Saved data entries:
= = = =

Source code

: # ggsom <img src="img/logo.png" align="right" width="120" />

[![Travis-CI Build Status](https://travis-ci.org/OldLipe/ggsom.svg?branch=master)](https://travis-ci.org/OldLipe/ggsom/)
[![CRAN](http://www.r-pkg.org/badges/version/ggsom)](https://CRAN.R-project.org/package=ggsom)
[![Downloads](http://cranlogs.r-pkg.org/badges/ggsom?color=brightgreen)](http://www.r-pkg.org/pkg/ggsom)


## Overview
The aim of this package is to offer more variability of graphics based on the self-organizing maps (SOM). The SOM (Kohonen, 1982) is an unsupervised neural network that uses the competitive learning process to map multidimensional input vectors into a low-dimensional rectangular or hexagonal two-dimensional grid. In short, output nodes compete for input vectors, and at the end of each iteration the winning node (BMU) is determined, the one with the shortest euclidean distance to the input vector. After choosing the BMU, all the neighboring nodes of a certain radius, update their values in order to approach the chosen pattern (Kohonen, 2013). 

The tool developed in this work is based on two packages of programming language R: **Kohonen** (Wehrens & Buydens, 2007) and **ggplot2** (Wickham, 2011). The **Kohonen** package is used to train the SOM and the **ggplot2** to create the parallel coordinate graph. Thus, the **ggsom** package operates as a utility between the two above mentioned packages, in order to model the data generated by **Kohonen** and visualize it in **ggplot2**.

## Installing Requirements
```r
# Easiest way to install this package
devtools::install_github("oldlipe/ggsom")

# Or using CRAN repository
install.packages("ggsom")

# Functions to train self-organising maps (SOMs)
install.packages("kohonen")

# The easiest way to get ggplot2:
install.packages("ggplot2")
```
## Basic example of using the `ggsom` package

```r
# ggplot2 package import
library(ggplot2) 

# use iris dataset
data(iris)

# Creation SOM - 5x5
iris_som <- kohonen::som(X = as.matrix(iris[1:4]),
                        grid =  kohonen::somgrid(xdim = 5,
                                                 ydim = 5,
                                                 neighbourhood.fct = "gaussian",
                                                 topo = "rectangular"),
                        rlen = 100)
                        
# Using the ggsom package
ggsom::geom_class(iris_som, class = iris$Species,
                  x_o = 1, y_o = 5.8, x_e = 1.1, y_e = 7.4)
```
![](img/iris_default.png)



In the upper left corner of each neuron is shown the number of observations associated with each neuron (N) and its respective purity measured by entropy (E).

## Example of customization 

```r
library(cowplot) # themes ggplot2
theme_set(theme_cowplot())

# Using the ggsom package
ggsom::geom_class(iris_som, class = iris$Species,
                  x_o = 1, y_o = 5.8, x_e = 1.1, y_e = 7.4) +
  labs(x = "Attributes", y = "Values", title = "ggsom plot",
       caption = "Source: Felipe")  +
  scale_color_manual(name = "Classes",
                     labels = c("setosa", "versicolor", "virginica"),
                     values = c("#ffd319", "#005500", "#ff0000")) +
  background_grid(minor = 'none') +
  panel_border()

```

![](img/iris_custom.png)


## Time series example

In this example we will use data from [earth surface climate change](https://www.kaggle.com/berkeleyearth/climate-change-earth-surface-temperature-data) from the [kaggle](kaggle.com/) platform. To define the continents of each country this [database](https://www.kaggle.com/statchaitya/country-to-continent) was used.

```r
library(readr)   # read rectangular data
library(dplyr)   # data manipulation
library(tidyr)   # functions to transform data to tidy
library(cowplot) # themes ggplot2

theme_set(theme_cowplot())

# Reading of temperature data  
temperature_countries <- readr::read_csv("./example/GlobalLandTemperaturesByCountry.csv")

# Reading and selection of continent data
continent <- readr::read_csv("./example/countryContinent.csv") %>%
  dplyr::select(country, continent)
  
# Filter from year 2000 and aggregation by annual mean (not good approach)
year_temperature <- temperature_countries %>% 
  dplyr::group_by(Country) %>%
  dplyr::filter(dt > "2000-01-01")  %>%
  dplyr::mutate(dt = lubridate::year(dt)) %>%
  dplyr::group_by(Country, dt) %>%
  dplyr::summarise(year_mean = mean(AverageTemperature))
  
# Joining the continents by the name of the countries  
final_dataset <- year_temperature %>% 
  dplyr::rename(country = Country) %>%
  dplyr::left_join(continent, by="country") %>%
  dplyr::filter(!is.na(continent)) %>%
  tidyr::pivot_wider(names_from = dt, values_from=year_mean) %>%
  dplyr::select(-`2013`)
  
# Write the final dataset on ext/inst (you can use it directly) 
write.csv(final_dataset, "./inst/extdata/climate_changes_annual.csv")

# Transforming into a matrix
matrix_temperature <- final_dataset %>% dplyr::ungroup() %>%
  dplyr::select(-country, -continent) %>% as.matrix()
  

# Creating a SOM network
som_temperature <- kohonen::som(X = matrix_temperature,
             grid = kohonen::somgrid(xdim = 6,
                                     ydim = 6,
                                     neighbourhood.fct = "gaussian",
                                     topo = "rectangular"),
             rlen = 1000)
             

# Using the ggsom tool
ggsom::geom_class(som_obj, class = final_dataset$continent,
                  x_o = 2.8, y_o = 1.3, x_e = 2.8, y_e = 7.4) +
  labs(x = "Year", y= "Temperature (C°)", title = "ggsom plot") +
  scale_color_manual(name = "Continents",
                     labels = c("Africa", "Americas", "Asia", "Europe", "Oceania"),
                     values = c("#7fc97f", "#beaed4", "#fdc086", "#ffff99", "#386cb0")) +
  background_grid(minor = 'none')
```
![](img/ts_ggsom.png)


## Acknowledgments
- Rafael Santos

= = = =

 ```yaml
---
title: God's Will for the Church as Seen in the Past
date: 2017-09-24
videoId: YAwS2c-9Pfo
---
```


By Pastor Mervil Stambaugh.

= = = =

WORK INSTRUCTIONS
Please copy each line of the entries in which the word "labs" shows up.

ANSWER TO THIS EXERCISE
  labs(x = "Attributes", y = "Values", title = "ggsom plot",
  labs(x = "Year", y= "Temperature (C°)", title = "ggsom plot") +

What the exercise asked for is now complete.